## [SOURCE DATA]
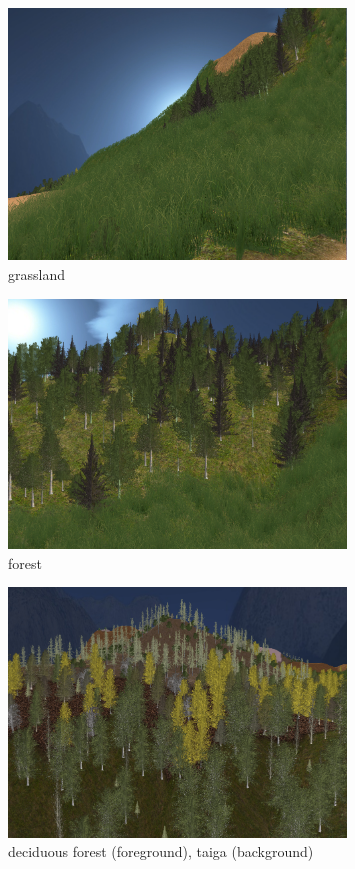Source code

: \documentclass[journal, letterpaper]{IEEEtran}
\begin{document}
\begin{figure}
	\centering
	\includegraphics[width=0.8\textwidth]{images/Planted1}
	\caption{grassland}
\end{figure}
\begin{figure}
	\centering
	\includegraphics[width=0.8\textwidth]{images/Planted2}
	\caption{forest}
\end{figure}
\begin{figure}
	\centering
	\includegraphics[width=0.8\textwidth]{images/Planted3}
	\caption{deciduous forest (foreground), taiga (background)}
\end{figure}
\end{document}
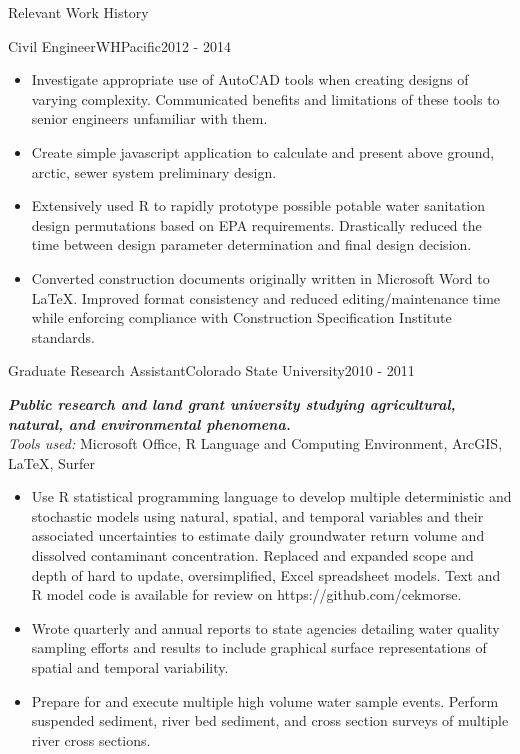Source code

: \documentclass[]{mcdowellcv}
\newcommand{\smallspace}{\vspace{2pt}}
\newcommand{\compDesc}[1]{
	\textbf{\textit{#1}}
	\smallspace\\
}
\newcommand{\tools}[1]{
	\textit{Tools used: }#1
	\smallspace
}
\begin{document}
\begin{cvsection}{Relevant Work History}
\begin{cvsubsection}{Civil Engineer}{WHPacific}{2012 - 2014}
\begin{itemize}
			\smallspace
			\item Investigate appropriate use of AutoCAD tools when creating designs of varying complexity.  Communicated benefits and limitations of these tools to senior engineers unfamiliar with them.
			
			\smallspace
			\item Create simple javascript application to calculate and present above ground, arctic, sewer system preliminary design.
			
			\smallspace
			\item Extensively used \textsf{R} to rapidly prototype possible potable water sanitation design permutations based on EPA requirements.  Drastically reduced the time between design parameter determination and final design decision.
			
			\smallspace
			\item Converted construction documents originally written in Microsoft Word to \LaTeX. Improved format consistency and reduced editing/maintenance time while enforcing compliance with Construction Specification Institute standards.
		\end{itemize}
	\end{cvsubsection}

	\begin{cvsubsection}{Graduate Research Assistant}{Colorado State University}{2010 - 2011}
		\compDesc{Public research and land grant university studying agricultural, natural, and environmental phenomena.}
		\tools{Microsoft Office, \textsf{R} Language and Computing Environment, ArcGIS, \LaTeX, Surfer}
		\begin{itemize}
			\item Use \textsf{R} statistical programming language to develop multiple deterministic and stochastic models using natural, spatial, and temporal variables and their associated uncertainties to estimate daily groundwater return volume and dissolved contaminant concentration.  Replaced and expanded scope and depth of hard to update, oversimplified, Excel spreadsheet models. Text and \textsf{R} model code is available for review on https://github.com/cekmorse.
			
			\smallspace
			\item Wrote quarterly and annual reports to state agencies detailing water quality sampling efforts and results to include graphical surface representations of spatial and temporal variability.
			
			\smallspace
			\item Prepare for and execute multiple high volume water sample events. Perform suspended sediment, river bed sediment, and cross section surveys of multiple river cross sections.
			

\end{itemize}
\end{cvsubsection}
\end{cvsection}
\end{document}
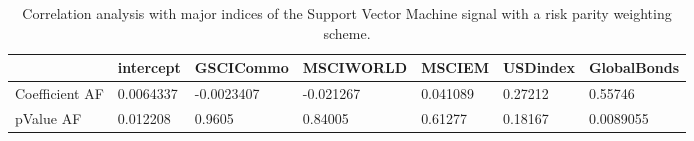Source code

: \begin{table}[H]
\centering
\begin{tabular}{lllllll}
& intercept & GSCICommo & MSCIWORLD & MSCIEM & USDindex & GlobalBonds \\ 
\hline 
Coefficient AF & 0.0064337 & -0.0023407 & -0.021267 & 0.041089 & 0.27212 & 0.55746 \\ 
pValue AF & 0.012208 & 0.9605 & 0.84005 & 0.61277 & 0.18167 & 0.0089055 \\ 
\hline
\end{tabular}
\caption{Correlation analysis with major indices of the Support Vector Machine signal with a risk parity weighting scheme.}
\label{SVM_MODEL_Risk_AFACTOR}
\end{table}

## [ASSIGNED TASK]
With the pictures omitted, restate every entry above word for word.

## [FINAL ANSWER]
Source code

: \documentclass[journal, letterpaper]{IEEEtran}
\begin{document}
\begin{figure}
	\centering
	\includegraphics[width=0.8\textwidth]{images/Planted1}
	\caption{grassland}
\end{figure}
\begin{figure}
	\centering
	\includegraphics[width=0.8\textwidth]{images/Planted2}
	\caption{forest}
\end{figure}
\begin{figure}
	\centering
	\includegraphics[width=0.8\textwidth]{images/Planted3}
	\caption{deciduous forest (foreground), taiga (background)}
\end{figure}
\end{document}
Source code

: \documentclass[]{mcdowellcv}
\newcommand{\smallspace}{\vspace{2pt}}
\newcommand{\compDesc}[1]{
	\textbf{\textit{#1}}
	\smallspace\\
}
\newcommand{\tools}[1]{
	\textit{Tools used: }#1
	\smallspace
}
\begin{document}
\begin{cvsection}{Relevant Work History}
\begin{cvsubsection}{Civil Engineer}{WHPacific}{2012 - 2014}
\begin{itemize}
			\smallspace
			\item Investigate appropriate use of AutoCAD tools when creating designs of varying complexity.  Communicated benefits and limitations of these tools to senior engineers unfamiliar with them.
			
			\smallspace
			\item Create simple javascript application to calculate and present above ground, arctic, sewer system preliminary design.
			
			\smallspace
			\item Extensively used \textsf{R} to rapidly prototype possible potable water sanitation design permutations based on EPA requirements.  Drastically reduced the time between design parameter determination and final design decision.
			
			\smallspace
			\item Converted construction documents originally written in Microsoft Word to \LaTeX. Improved format consistency and reduced editing/maintenance time while enforcing compliance with Construction Specification Institute standards.
		\end{itemize}
	\end{cvsubsection}

	\begin{cvsubsection}{Graduate Research Assistant}{Colorado State University}{2010 - 2011}
		\compDesc{Public research and land grant university studying agricultural, natural, and environmental phenomena.}
		\tools{Microsoft Office, \textsf{R} Language and Computing Environment, ArcGIS, \LaTeX, Surfer}
		\begin{itemize}
			\item Use \textsf{R} statistical programming language to develop multiple deterministic and stochastic models using natural, spatial, and temporal variables and their associated uncertainties to estimate daily groundwater return volume and dissolved contaminant concentration.  Replaced and expanded scope and depth of hard to update, oversimplified, Excel spreadsheet models. Text and \textsf{R} model code is available for review on https://github.com/cekmorse.
			
			\smallspace
			\item Wrote quarterly and annual reports to state agencies detailing water quality sampling efforts and results to include graphical surface representations of spatial and temporal variability.
			
			\smallspace
			\item Prepare for and execute multiple high volume water sample events. Perform suspended sediment, river bed sediment, and cross section surveys of multiple river cross sections.
			

\end{itemize}
\end{cvsubsection}
\end{cvsection}
\end{document}
Source code

: \begin{table}[H]
\centering
\begin{tabular}{lllllll}
& intercept & GSCICommo & MSCIWORLD & MSCIEM & USDindex & GlobalBonds \\ 
\hline 
Coefficient AF & 0.0064337 & -0.0023407 & -0.021267 & 0.041089 & 0.27212 & 0.55746 \\ 
pValue AF & 0.012208 & 0.9605 & 0.84005 & 0.61277 & 0.18167 & 0.0089055 \\ 
\hline
\end{tabular}
\caption{Correlation analysis with major indices of the Support Vector Machine signal with a risk parity weighting scheme.}
\label{SVM_MODEL_Risk_AFACTOR}
\end{table}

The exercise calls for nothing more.